* [Task details] The answer should contain every record below, output exactly.

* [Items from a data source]

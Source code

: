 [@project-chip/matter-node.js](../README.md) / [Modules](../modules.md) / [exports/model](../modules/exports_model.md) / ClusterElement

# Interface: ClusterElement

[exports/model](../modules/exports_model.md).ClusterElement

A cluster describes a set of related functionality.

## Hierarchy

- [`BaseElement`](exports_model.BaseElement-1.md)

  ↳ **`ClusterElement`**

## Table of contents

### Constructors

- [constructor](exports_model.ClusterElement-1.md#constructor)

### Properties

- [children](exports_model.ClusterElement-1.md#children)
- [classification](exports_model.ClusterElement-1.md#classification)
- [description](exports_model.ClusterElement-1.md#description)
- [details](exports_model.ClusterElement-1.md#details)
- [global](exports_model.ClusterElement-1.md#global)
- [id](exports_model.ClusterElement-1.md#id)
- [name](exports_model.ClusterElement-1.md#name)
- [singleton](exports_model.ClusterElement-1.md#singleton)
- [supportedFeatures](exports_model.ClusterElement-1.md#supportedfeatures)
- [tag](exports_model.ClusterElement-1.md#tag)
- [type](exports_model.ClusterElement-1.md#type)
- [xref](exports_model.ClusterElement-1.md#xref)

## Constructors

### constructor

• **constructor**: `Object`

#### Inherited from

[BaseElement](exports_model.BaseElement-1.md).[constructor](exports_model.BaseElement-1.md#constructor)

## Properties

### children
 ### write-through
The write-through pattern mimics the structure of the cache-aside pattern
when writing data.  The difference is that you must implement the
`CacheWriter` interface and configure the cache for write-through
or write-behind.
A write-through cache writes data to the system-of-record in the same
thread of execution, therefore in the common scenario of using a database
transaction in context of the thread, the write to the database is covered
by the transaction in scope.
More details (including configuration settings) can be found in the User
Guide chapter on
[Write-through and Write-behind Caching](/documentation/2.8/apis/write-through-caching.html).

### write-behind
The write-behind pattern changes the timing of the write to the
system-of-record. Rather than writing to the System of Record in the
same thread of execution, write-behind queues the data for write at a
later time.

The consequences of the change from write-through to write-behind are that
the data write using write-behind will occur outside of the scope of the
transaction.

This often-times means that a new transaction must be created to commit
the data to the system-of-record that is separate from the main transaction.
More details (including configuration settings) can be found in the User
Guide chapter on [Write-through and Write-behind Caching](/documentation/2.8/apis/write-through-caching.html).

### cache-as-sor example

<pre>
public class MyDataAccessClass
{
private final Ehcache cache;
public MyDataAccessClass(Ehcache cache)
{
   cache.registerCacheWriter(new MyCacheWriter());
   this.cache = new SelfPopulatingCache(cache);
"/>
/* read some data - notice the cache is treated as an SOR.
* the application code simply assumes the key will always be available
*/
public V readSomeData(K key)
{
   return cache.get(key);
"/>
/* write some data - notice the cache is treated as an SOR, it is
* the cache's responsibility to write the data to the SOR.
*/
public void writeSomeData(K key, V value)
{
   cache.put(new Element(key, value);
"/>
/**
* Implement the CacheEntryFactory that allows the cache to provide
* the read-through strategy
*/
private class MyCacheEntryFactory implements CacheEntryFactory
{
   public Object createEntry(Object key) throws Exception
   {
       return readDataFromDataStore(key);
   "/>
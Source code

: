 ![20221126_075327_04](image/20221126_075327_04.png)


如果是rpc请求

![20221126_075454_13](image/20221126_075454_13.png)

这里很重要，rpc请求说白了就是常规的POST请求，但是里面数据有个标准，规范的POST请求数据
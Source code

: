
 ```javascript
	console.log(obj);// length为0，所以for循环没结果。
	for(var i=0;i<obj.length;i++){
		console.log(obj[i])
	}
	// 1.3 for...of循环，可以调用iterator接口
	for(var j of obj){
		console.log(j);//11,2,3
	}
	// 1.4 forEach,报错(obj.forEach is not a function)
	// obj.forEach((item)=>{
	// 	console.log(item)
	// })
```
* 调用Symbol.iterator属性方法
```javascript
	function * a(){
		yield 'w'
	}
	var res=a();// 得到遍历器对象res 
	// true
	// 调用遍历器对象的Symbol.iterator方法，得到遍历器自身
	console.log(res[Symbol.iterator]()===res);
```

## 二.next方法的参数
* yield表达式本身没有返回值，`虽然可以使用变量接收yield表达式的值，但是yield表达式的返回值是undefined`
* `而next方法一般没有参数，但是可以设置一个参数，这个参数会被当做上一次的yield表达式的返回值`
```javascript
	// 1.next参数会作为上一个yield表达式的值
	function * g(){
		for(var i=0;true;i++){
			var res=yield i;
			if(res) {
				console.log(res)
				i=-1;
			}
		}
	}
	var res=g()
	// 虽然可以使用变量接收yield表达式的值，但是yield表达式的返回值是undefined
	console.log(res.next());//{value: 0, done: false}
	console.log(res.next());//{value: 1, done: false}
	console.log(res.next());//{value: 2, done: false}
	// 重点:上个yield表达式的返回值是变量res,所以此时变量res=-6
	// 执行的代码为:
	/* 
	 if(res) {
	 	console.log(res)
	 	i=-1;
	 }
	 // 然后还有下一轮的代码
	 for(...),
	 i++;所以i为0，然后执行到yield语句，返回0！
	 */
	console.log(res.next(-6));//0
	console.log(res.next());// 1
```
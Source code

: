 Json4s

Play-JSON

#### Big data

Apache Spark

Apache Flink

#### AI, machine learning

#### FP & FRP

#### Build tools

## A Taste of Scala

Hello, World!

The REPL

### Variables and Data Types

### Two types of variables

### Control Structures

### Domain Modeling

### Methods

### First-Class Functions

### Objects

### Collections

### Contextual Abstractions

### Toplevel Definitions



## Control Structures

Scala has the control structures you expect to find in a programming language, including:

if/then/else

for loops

* [Response to the exercise]
Source code

: [@project-chip/matter-node.js](../README.md) / [Modules](../modules.md) / [exports/model](../modules/exports_model.md) / ClusterElement

# Interface: ClusterElement

[exports/model](../modules/exports_model.md).ClusterElement

A cluster describes a set of related functionality.

## Hierarchy

- [`BaseElement`](exports_model.BaseElement-1.md)

  ↳ **`ClusterElement`**

## Table of contents

### Constructors

- [constructor](exports_model.ClusterElement-1.md#constructor)

### Properties

- [children](exports_model.ClusterElement-1.md#children)
- [classification](exports_model.ClusterElement-1.md#classification)
- [description](exports_model.ClusterElement-1.md#description)
- [details](exports_model.ClusterElement-1.md#details)
- [global](exports_model.ClusterElement-1.md#global)
- [id](exports_model.ClusterElement-1.md#id)
- [name](exports_model.ClusterElement-1.md#name)
- [singleton](exports_model.ClusterElement-1.md#singleton)
- [supportedFeatures](exports_model.ClusterElement-1.md#supportedfeatures)
- [tag](exports_model.ClusterElement-1.md#tag)
- [type](exports_model.ClusterElement-1.md#type)
- [xref](exports_model.ClusterElement-1.md#xref)

## Constructors

### constructor

• **constructor**: `Object`

#### Inherited from

[BaseElement](exports_model.BaseElement-1.md).[constructor](exports_model.BaseElement-1.md#constructor)

## Properties

### children
 ### write-through
The write-through pattern mimics the structure of the cache-aside pattern
when writing data.  The difference is that you must implement the
`CacheWriter` interface and configure the cache for write-through
or write-behind.
A write-through cache writes data to the system-of-record in the same
thread of execution, therefore in the common scenario of using a database
transaction in context of the thread, the write to the database is covered
by the transaction in scope.
More details (including configuration settings) can be found in the User
Guide chapter on
[Write-through and Write-behind Caching](/documentation/2.8/apis/write-through-caching.html).

### write-behind
The write-behind pattern changes the timing of the write to the
system-of-record. Rather than writing to the System of Record in the
same thread of execution, write-behind queues the data for write at a
later time.

The consequences of the change from write-through to write-behind are that
the data write using write-behind will occur outside of the scope of the
transaction.

This often-times means that a new transaction must be created to commit
the data to the system-of-record that is separate from the main transaction.
More details (including configuration settings) can be found in the User
Guide chapter on [Write-through and Write-behind Caching](/documentation/2.8/apis/write-through-caching.html).

### cache-as-sor example

<pre>
public class MyDataAccessClass
{
private final Ehcache cache;
public MyDataAccessClass(Ehcache cache)
{
   cache.registerCacheWriter(new MyCacheWriter());
   this.cache = new SelfPopulatingCache(cache);
"/>
/* read some data - notice the cache is treated as an SOR.
* the application code simply assumes the key will always be available
*/
public V readSomeData(K key)
{
   return cache.get(key);
"/>
/* write some data - notice the cache is treated as an SOR, it is
* the cache's responsibility to write the data to the SOR.
*/
public void writeSomeData(K key, V value)
{
   cache.put(new Element(key, value);
"/>
/**
* Implement the CacheEntryFactory that allows the cache to provide
* the read-through strategy
*/
private class MyCacheEntryFactory implements CacheEntryFactory
{
   public Object createEntry(Object key) throws Exception
   {
       return readDataFromDataStore(key);
   "/>
Source code

: ![20221126_075327_04](image/20221126_075327_04.png)


如果是rpc请求

![20221126_075454_13](image/20221126_075454_13.png)

这里很重要，rpc请求说白了就是常规的POST请求，但是里面数据有个标准，规范的POST请求数据
Source code

:
 ```javascript
	console.log(obj);// length为0，所以for循环没结果。
	for(var i=0;i<obj.length;i++){
		console.log(obj[i])
	}
	// 1.3 for...of循环，可以调用iterator接口
	for(var j of obj){
		console.log(j);//11,2,3
	}
	// 1.4 forEach,报错(obj.forEach is not a function)
	// obj.forEach((item)=>{
	// 	console.log(item)
	// })
```
* 调用Symbol.iterator属性方法
```javascript
	function * a(){
		yield 'w'
	}
	var res=a();// 得到遍历器对象res 
	// true
	// 调用遍历器对象的Symbol.iterator方法，得到遍历器自身
	console.log(res[Symbol.iterator]()===res);
```

## 二.next方法的参数
* yield表达式本身没有返回值，`虽然可以使用变量接收yield表达式的值，但是yield表达式的返回值是undefined`
* `而next方法一般没有参数，但是可以设置一个参数，这个参数会被当做上一次的yield表达式的返回值`
```javascript
	// 1.next参数会作为上一个yield表达式的值
	function * g(){
		for(var i=0;true;i++){
			var res=yield i;
			if(res) {
				console.log(res)
				i=-1;
			}
		}
	}
	var res=g()
	// 虽然可以使用变量接收yield表达式的值，但是yield表达式的返回值是undefined
	console.log(res.next());//{value: 0, done: false}
	console.log(res.next());//{value: 1, done: false}
	console.log(res.next());//{value: 2, done: false}
	// 重点:上个yield表达式的返回值是变量res,所以此时变量res=-6
	// 执行的代码为:
	/* 
	 if(res) {
	 	console.log(res)
	 	i=-1;
	 }
	 // 然后还有下一轮的代码
	 for(...),
	 i++;所以i为0，然后执行到yield语句，返回0！
	 */
	console.log(res.next(-6));//0
	console.log(res.next());// 1
```
Source code

: Json4s

Play-JSON

#### Big data

Apache Spark

Apache Flink

#### AI, machine learning

#### FP & FRP

#### Build tools

## A Taste of Scala

Hello, World!

The REPL

### Variables and Data Types

### Two types of variables

### Control Structures

### Domain Modeling

### Methods

### First-Class Functions

### Objects

### Collections

### Contextual Abstractions

### Toplevel Definitions



## Control Structures

Scala has the control structures you expect to find in a programming language, including:

if/then/else

for loops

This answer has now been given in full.